What no political analysts predicted, the results of the 2025 Philippine midterm elections have created a dramatic twist in the country’s political landscape.
Allies of detained former president Rodrigo Duterte showed consolidation of strength in the senate. While several candidates aligned with President Ferdinand “Bongbong” Marcos Jr. underperformed, it delivered a stinging blow to the current administration and has ignited a political storm three years ahead of the next presidential election – expected in 2028.
80-year-old Duterte, currently imprisoned at the International Criminal Court (ICC) in The Hague on charges of crimes against humanity, won the mayoralty of Davao City — his longtime stronghold — in absentia. In what might be one of the most surreal chapters of Philippine politics, a man facing international trial is now an elected public official thousands of miles from home.
The midterms were always going to be a referendum of sorts — not just on Marcos Jr.’s presidency but on the nation’s tolerance for political dynasties, legal controversies, and entrenched loyalties. Yet few anticipated the sheer force with which the Duterte faction would rebound.
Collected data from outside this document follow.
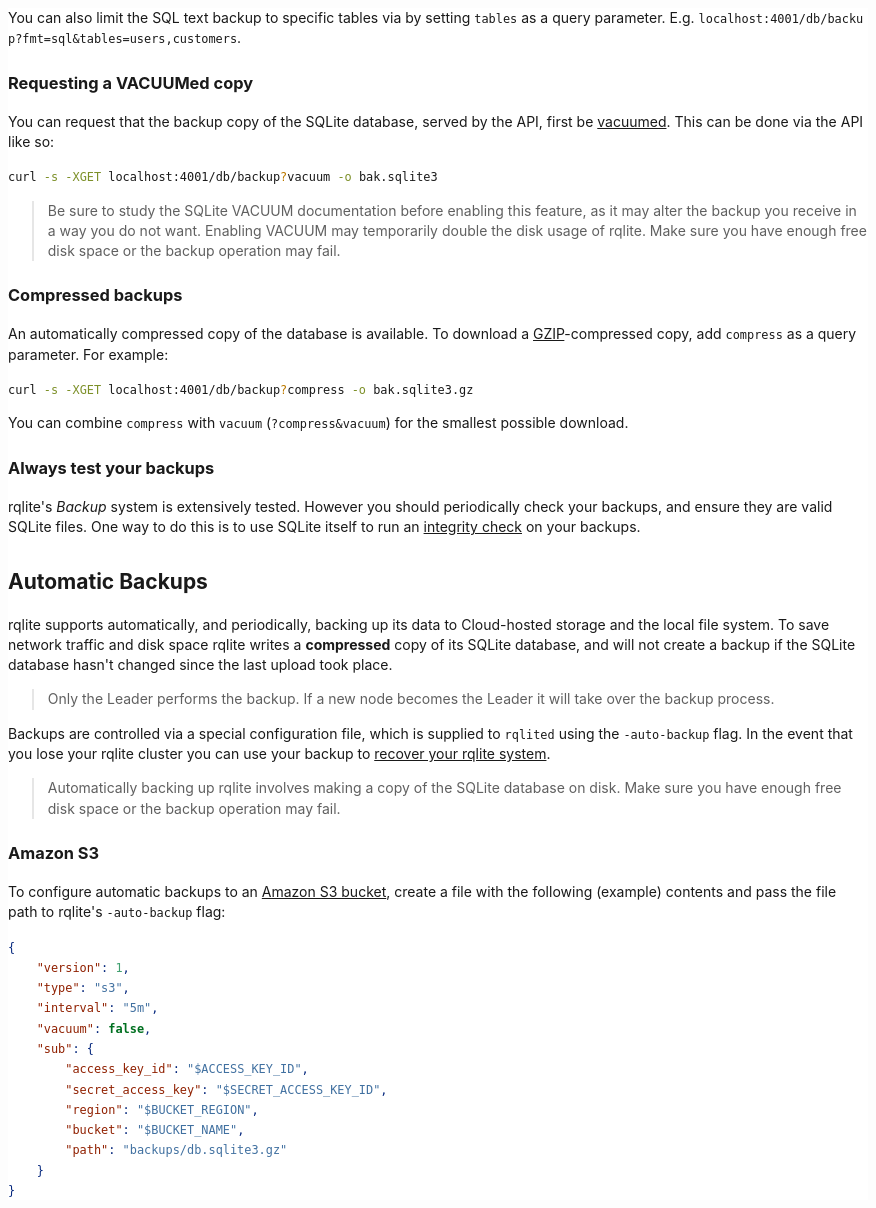 You can also limit the SQL text backup to specific tables via by setting `tables` as a query parameter. E.g. `localhost:4001/db/backup?fmt=sql&tables=users,customers`.

### Requesting a VACUUMed copy
You can request that the backup copy of the SQLite database, served by the API, first be [vacuumed](https://www.sqlite.org/lang_vacuum.html). This can be done via the API like so:
```bash
curl -s -XGET localhost:4001/db/backup?vacuum -o bak.sqlite3
```
>Be sure to study the SQLite VACUUM documentation before enabling this feature, as it may alter the backup you receive in a way you do not want. Enabling VACUUM may temporarily double the disk usage of rqlite. Make sure you have enough free disk space or the backup operation may fail.

### Compressed backups
An automatically compressed copy of the database is available. To download a [GZIP](https://www.gzip.org/)-compressed copy, add `compress` as a query parameter. For example:
```bash
curl -s -XGET localhost:4001/db/backup?compress -o bak.sqlite3.gz
```
You can combine `compress` with `vacuum` (`?compress&vacuum`) for the smallest possible download.

### Always test your backups
rqlite's _Backup_ system is extensively tested. However you should periodically check your backups, and ensure they are valid SQLite files. One way to do this is to use SQLite itself to run an [integrity check](https://www.sqlite.org/pragma.html#pragma_integrity_check) on your backups.

## Automatic Backups
rqlite supports automatically, and periodically, backing up its data to Cloud-hosted storage and the local file system. To save network traffic and disk space rqlite writes a **compressed** copy of its SQLite database, and will not create a backup if the SQLite database hasn't changed since the last upload took place.

> Only the Leader performs the backup. If a new node becomes the Leader it will take over the backup process.

Backups are controlled via a special configuration file, which is supplied to `rqlited` using the `-auto-backup` flag. In the event that you lose your rqlite cluster you can use your backup to [recover your rqlite system](https://rqlite.io/docs/guides/backup/#restoring-from-sqlite).

> Automatically backing up rqlite involves making a copy of the SQLite database on disk. Make sure you have enough free disk space or the backup operation may fail.

### Amazon S3
To configure automatic backups to an [Amazon S3 bucket](https://aws.amazon.com/s3/), create a file with the following (example) contents and pass the file path to rqlite's `-auto-backup` flag:
```json
{
	"version": 1,
	"type": "s3",
	"interval": "5m",
	"vacuum": false,
	"sub": {
		"access_key_id": "$ACCESS_KEY_ID",
		"secret_access_key": "$SECRET_ACCESS_KEY_ID",
		"region": "$BUCKET_REGION",
		"bucket": "$BUCKET_NAME",
		"path": "backups/db.sqlite3.gz"
	}
}
```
Senate allies like Christopher “Bong” Go and Ronald “Bato” dela Rosa, both staunch defenders of the Duterte brand, topped the polls.
These results have immediate consequences: the Senate is the stage where Vice President Sara Duterte, daughter of the former president, now faces impeachment proceedings stemming from allegations of fund misuse during her tenure in the education department. With the new Senate composition leaning in her favour, her chances of surviving the trial have grown significantly — and with it, her potential to mount a 2028 presidential bid remains alive.
Sara Duterte has called the impeachment a “glorified disqualification,” arguing that it’s politically motivated. “It’s all about 2028,” she said in a press conference, accusing her opponents of being driven by “cash, cocaine, and champagne.”
Just two years ago, the Marcos-Duterte alliance was seen as unbeatable. Bongbong Marcos clinched the presidency in 2022 with Sara Duterte as his running mate. It was a strategic pairing that unified the north and south, the old dictatorship’s nostalgia with the iron-fisted populism of Duterte’s Davao legacy.
But the alliance unravelled quickly.
By mid-2024, Sara had resigned from Marcos’s Cabinet, citing fundamental disagreements. The breakup grew more visible — and personal — as Marcos’s approval ratings began to slide and his sister, Senator Imee Marcos, began distancing herself from his policy decisions. By 2025, the political battlefield had fully formed: the midterms became a proxy war between two rival dynasties, each fielding their own slates and fighting for control of the Senate.